Required work.
Could you copy the records below exactly, leaving out any pictures they include?

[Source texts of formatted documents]
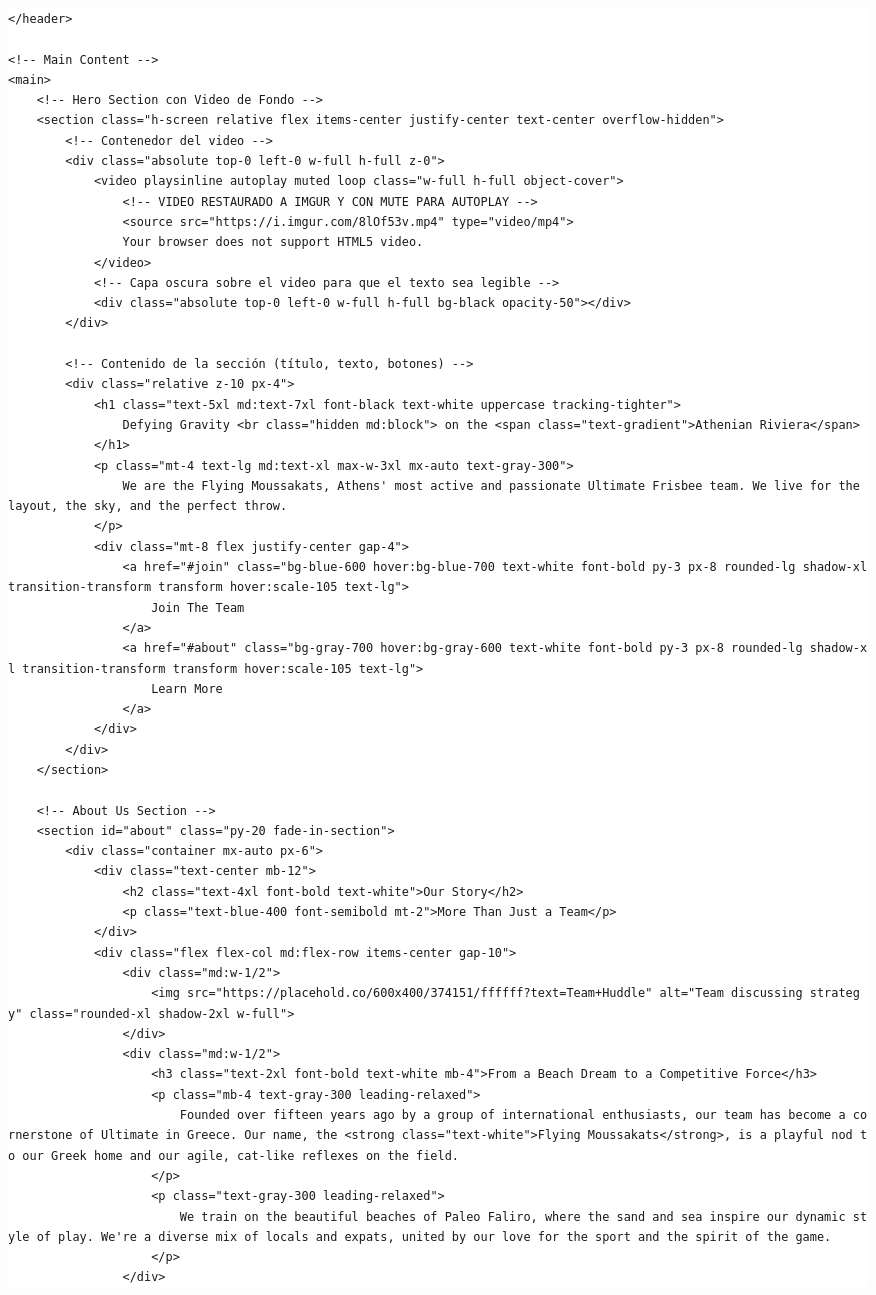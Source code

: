     </header>

    <!-- Main Content -->
    <main>
        <!-- Hero Section con Video de Fondo -->
        <section class="h-screen relative flex items-center justify-center text-center overflow-hidden">
            <!-- Contenedor del video -->
            <div class="absolute top-0 left-0 w-full h-full z-0">
                <video playsinline autoplay muted loop class="w-full h-full object-cover">
                    <!-- VIDEO RESTAURADO A IMGUR Y CON MUTE PARA AUTOPLAY -->
                    <source src="https://i.imgur.com/8lOf53v.mp4" type="video/mp4">
                    Your browser does not support HTML5 video.
                </video>
                <!-- Capa oscura sobre el video para que el texto sea legible -->
                <div class="absolute top-0 left-0 w-full h-full bg-black opacity-50"></div>
            </div>
            
            <!-- Contenido de la sección (título, texto, botones) -->
            <div class="relative z-10 px-4">
                <h1 class="text-5xl md:text-7xl font-black text-white uppercase tracking-tighter">
                    Defying Gravity <br class="hidden md:block"> on the <span class="text-gradient">Athenian Riviera</span>
                </h1>
                <p class="mt-4 text-lg md:text-xl max-w-3xl mx-auto text-gray-300">
                    We are the Flying Moussakats, Athens' most active and passionate Ultimate Frisbee team. We live for the layout, the sky, and the perfect throw.
                </p>
                <div class="mt-8 flex justify-center gap-4">
                    <a href="#join" class="bg-blue-600 hover:bg-blue-700 text-white font-bold py-3 px-8 rounded-lg shadow-xl transition-transform transform hover:scale-105 text-lg">
                        Join The Team
                    </a>
                    <a href="#about" class="bg-gray-700 hover:bg-gray-600 text-white font-bold py-3 px-8 rounded-lg shadow-xl transition-transform transform hover:scale-105 text-lg">
                        Learn More
                    </a>
                </div>
            </div>
        </section>

        <!-- About Us Section -->
        <section id="about" class="py-20 fade-in-section">
            <div class="container mx-auto px-6">
                <div class="text-center mb-12">
                    <h2 class="text-4xl font-bold text-white">Our Story</h2>
                    <p class="text-blue-400 font-semibold mt-2">More Than Just a Team</p>
                </div>
                <div class="flex flex-col md:flex-row items-center gap-10">
                    <div class="md:w-1/2">
                        <img src="https://placehold.co/600x400/374151/ffffff?text=Team+Huddle" alt="Team discussing strategy" class="rounded-xl shadow-2xl w-full">
                    </div>
                    <div class="md:w-1/2">
                        <h3 class="text-2xl font-bold text-white mb-4">From a Beach Dream to a Competitive Force</h3>
                        <p class="mb-4 text-gray-300 leading-relaxed">
                            Founded over fifteen years ago by a group of international enthusiasts, our team has become a cornerstone of Ultimate in Greece. Our name, the <strong class="text-white">Flying Moussakats</strong>, is a playful nod to our Greek home and our agile, cat-like reflexes on the field.
                        </p>
                        <p class="text-gray-300 leading-relaxed">
                            We train on the beautiful beaches of Paleo Faliro, where the sand and sea inspire our dynamic style of play. We're a diverse mix of locals and expats, united by our love for the sport and the spirit of the game.
                        </p>
                    </div>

Written answer.
Source code

:     </header>

    <!-- Main Content -->
    <main>
        <!-- Hero Section con Video de Fondo -->
        <section class="h-screen relative flex items-center justify-center text-center overflow-hidden">
            <!-- Contenedor del video -->
            <div class="absolute top-0 left-0 w-full h-full z-0">
                <video playsinline autoplay muted loop class="w-full h-full object-cover">
                    <!-- VIDEO RESTAURADO A IMGUR Y CON MUTE PARA AUTOPLAY -->
                    <source src="https://i.imgur.com/8lOf53v.mp4" type="video/mp4">
                    Your browser does not support HTML5 video.
                </video>
                <!-- Capa oscura sobre el video para que el texto sea legible -->
                <div class="absolute top-0 left-0 w-full h-full bg-black opacity-50"></div>
            </div>
            
            <!-- Contenido de la sección (título, texto, botones) -->
            <div class="relative z-10 px-4">
                <h1 class="text-5xl md:text-7xl font-black text-white uppercase tracking-tighter">
                    Defying Gravity <br class="hidden md:block"> on the <span class="text-gradient">Athenian Riviera</span>
                </h1>
                <p class="mt-4 text-lg md:text-xl max-w-3xl mx-auto text-gray-300">
                    We are the Flying Moussakats, Athens' most active and passionate Ultimate Frisbee team. We live for the layout, the sky, and the perfect throw.
                </p>
                <div class="mt-8 flex justify-center gap-4">
                    <a href="#join" class="bg-blue-600 hover:bg-blue-700 text-white font-bold py-3 px-8 rounded-lg shadow-xl transition-transform transform hover:scale-105 text-lg">
                        Join The Team
                    </a>
                    <a href="#about" class="bg-gray-700 hover:bg-gray-600 text-white font-bold py-3 px-8 rounded-lg shadow-xl transition-transform transform hover:scale-105 text-lg">
                        Learn More
                    </a>
                </div>
            </div>
        </section>

        <!-- About Us Section -->
        <section id="about" class="py-20 fade-in-section">
            <div class="container mx-auto px-6">
                <div class="text-center mb-12">
                    <h2 class="text-4xl font-bold text-white">Our Story</h2>
                    <p class="text-blue-400 font-semibold mt-2">More Than Just a Team</p>
                </div>
                <div class="flex flex-col md:flex-row items-center gap-10">
                    <div class="md:w-1/2">
                        <img src="https://placehold.co/600x400/374151/ffffff?text=Team+Huddle" alt="Team discussing strategy" class="rounded-xl shadow-2xl w-full">
                    </div>
                    <div class="md:w-1/2">
                        <h3 class="text-2xl font-bold text-white mb-4">From a Beach Dream to a Competitive Force</h3>
                        <p class="mb-4 text-gray-300 leading-relaxed">
                            Founded over fifteen years ago by a group of international enthusiasts, our team has become a cornerstone of Ultimate in Greece. Our name, the <strong class="text-white">Flying Moussakats</strong>, is a playful nod to our Greek home and our agile, cat-like reflexes on the field.
                        </p>
                        <p class="text-gray-300 leading-relaxed">
                            We train on the beautiful beaches of Paleo Faliro, where the sand and sea inspire our dynamic style of play. We're a diverse mix of locals and expats, united by our love for the sport and the spirit of the game.
                        </p>
                    </div>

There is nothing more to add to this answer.